Na floresta de igapó, brilha o Coroa-de-fogo (Heterocercus linteatus)

Na floresta de igapó, brilha o Coroa-de-fogo (Heterocercus linteatus)

 

Havia estado por lá como voluntário em 2007, quando ainda era estudante de biologia, e onde tive meus primeiros contatos com essa atividade/arte de se dedicar à observação das aves na natureza, apesar de já procurá-las com o binóculo por toda a parte antes disso. Desde então me dediquei, estudei e me preparei enquanto cursava a faculdade, já alimentando o desejo de um dia retornar para aproveitar melhor a oportunidade, e para observar a infinidade de aves que voam por lá, mas que não havia conseguido observar na minha primeira visita, ainda pouco experiente no assunto.

Digo isso, porque para os visitantes de primeira viagem, desacompanhados de um bom guia, o interior da floresta pode parecer até pouco habitado. A maioria das aves não se mostra com facilidade e deve-se ter paciência e conhecimento para encontrá-las. Muitas aves possuem hábitos e costumes específicos, muitas vocalizam com pouca frequência durante o dia e apesar de toda a diversidade que sabemos existir, às vezes uma caminhada na mata pode reservar poucas oportunidades de observação em meio à imensidão verde da floresta, se não souber como e onde procurar.

Durante o tempo que estive por lá, tive oportunidade de aprender imensamente com os guias de campo, que muito sabem sobre a floresta e onde localizar seus mais ilustres habitantes, além de serem exímios em descobrir a presença de algum animal por perto antes de todos. É necessário lançar mão dos 6 sentidos para observar a fauna na amazônia. Para tanto, sou grato a Sebastião, Francisco e Jorge que muito me ensinaram. Pude também guiar observadores de aves de diversas partes do mundo, uns mais outros menos empolgados, uns apenas com binóculos e outros com enormes equipamentos, mas todos compartilhando o amor e o respeito à floresta tropical e às milhões de formas de vidas que coabitam aquele lugar.


 

Sobre a estrutura do Cristalino Jungle Lodge

Com cerca de 20 anos de atividade, atendendo interessados na natureza e nas aves da Amazônia brasileira, e uma estrutura adequada para receber turistas e pesquisadores, o Cristalino Jungle Lodge pode ser uma excelente opção para quem deseja conhecer a floresta amazônica pela primeira vez, ou mesmo para quem deseja procurar ou fotografar especificamente alguma espécie de ave, das tantas que o local abriga.
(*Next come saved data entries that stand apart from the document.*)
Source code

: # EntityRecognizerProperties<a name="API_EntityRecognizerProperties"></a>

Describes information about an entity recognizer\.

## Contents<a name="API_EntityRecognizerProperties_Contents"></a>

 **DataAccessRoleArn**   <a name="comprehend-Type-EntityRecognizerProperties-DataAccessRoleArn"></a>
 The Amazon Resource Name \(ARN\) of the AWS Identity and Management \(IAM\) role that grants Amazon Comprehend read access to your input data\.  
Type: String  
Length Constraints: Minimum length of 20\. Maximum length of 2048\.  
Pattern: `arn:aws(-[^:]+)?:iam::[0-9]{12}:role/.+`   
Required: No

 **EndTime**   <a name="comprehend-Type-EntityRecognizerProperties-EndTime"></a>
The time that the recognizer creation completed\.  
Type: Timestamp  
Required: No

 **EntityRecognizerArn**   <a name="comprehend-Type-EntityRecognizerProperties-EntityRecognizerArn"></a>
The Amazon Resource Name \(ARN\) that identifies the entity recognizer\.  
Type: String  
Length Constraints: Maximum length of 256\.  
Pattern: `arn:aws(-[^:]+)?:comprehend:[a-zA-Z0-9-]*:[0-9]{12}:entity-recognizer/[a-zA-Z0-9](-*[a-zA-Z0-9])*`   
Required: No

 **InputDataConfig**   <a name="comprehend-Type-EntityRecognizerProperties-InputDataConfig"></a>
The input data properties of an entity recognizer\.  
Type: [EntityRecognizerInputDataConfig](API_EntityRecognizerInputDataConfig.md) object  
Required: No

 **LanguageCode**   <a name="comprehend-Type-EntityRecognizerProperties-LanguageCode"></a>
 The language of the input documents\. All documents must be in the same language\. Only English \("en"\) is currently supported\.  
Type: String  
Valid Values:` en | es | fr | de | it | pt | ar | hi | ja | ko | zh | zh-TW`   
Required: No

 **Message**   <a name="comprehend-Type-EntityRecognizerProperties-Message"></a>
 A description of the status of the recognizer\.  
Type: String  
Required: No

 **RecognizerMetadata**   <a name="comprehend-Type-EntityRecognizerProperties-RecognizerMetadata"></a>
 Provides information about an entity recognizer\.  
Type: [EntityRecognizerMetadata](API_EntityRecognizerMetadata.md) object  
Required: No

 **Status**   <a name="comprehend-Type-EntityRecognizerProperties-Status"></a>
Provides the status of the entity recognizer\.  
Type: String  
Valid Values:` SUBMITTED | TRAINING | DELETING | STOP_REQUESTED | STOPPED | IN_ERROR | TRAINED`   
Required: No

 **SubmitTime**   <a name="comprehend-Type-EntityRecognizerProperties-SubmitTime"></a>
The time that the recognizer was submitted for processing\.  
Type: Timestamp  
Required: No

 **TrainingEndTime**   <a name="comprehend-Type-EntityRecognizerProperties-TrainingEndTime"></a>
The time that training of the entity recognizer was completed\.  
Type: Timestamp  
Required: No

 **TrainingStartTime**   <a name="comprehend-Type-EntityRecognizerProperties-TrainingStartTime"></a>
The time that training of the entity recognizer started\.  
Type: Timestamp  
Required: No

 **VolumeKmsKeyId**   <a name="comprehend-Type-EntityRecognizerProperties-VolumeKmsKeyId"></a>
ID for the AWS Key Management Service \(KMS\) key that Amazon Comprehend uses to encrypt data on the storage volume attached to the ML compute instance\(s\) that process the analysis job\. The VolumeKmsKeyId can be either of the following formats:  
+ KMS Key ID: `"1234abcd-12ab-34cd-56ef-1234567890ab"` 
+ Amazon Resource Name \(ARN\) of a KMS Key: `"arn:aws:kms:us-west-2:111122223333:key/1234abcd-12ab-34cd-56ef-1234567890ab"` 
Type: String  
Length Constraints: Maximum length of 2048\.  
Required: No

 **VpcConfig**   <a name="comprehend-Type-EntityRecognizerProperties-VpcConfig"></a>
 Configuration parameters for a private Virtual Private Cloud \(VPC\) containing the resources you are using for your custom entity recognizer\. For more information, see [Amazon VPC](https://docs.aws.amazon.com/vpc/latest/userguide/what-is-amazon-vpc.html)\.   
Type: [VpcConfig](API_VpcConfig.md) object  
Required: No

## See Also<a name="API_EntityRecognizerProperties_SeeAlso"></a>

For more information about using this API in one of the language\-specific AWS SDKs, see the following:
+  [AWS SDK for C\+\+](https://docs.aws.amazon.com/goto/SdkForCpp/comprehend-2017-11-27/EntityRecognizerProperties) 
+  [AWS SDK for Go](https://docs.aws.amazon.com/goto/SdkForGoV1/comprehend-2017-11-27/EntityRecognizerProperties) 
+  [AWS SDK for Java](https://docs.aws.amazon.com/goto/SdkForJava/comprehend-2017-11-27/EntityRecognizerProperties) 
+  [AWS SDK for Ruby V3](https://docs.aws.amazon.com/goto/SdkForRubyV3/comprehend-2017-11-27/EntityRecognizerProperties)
Com seus 184.000 hectares localizados no extremo norte do estado do Mato Grosso, o Parque Estadual do Cristalino protege as florestas e ecossistemas adjacentes ao Rio Cristalino, cujas águas negras vêm do alto da Serra do Cachimbo, para desaguar no Teles Pires, que mais adiante se encontra com o Juruena para formar o gigante Tapajós. Pela localização, dizemos que a região se encontra no interflúvio Tapajós-Xingu, ou seja, encontra-se entre esses dois grandes rios, que atuam como barreiras geográficas para espécies estritamente florestais, como é o caso de alguns gêneros encontrados na Amazônia. Trata-se portanto de um centro de endemismo, uma vez que algumas espécies que se encontram na área entre esses dois rios não ocorrem em nenhum outro lugar do mundo.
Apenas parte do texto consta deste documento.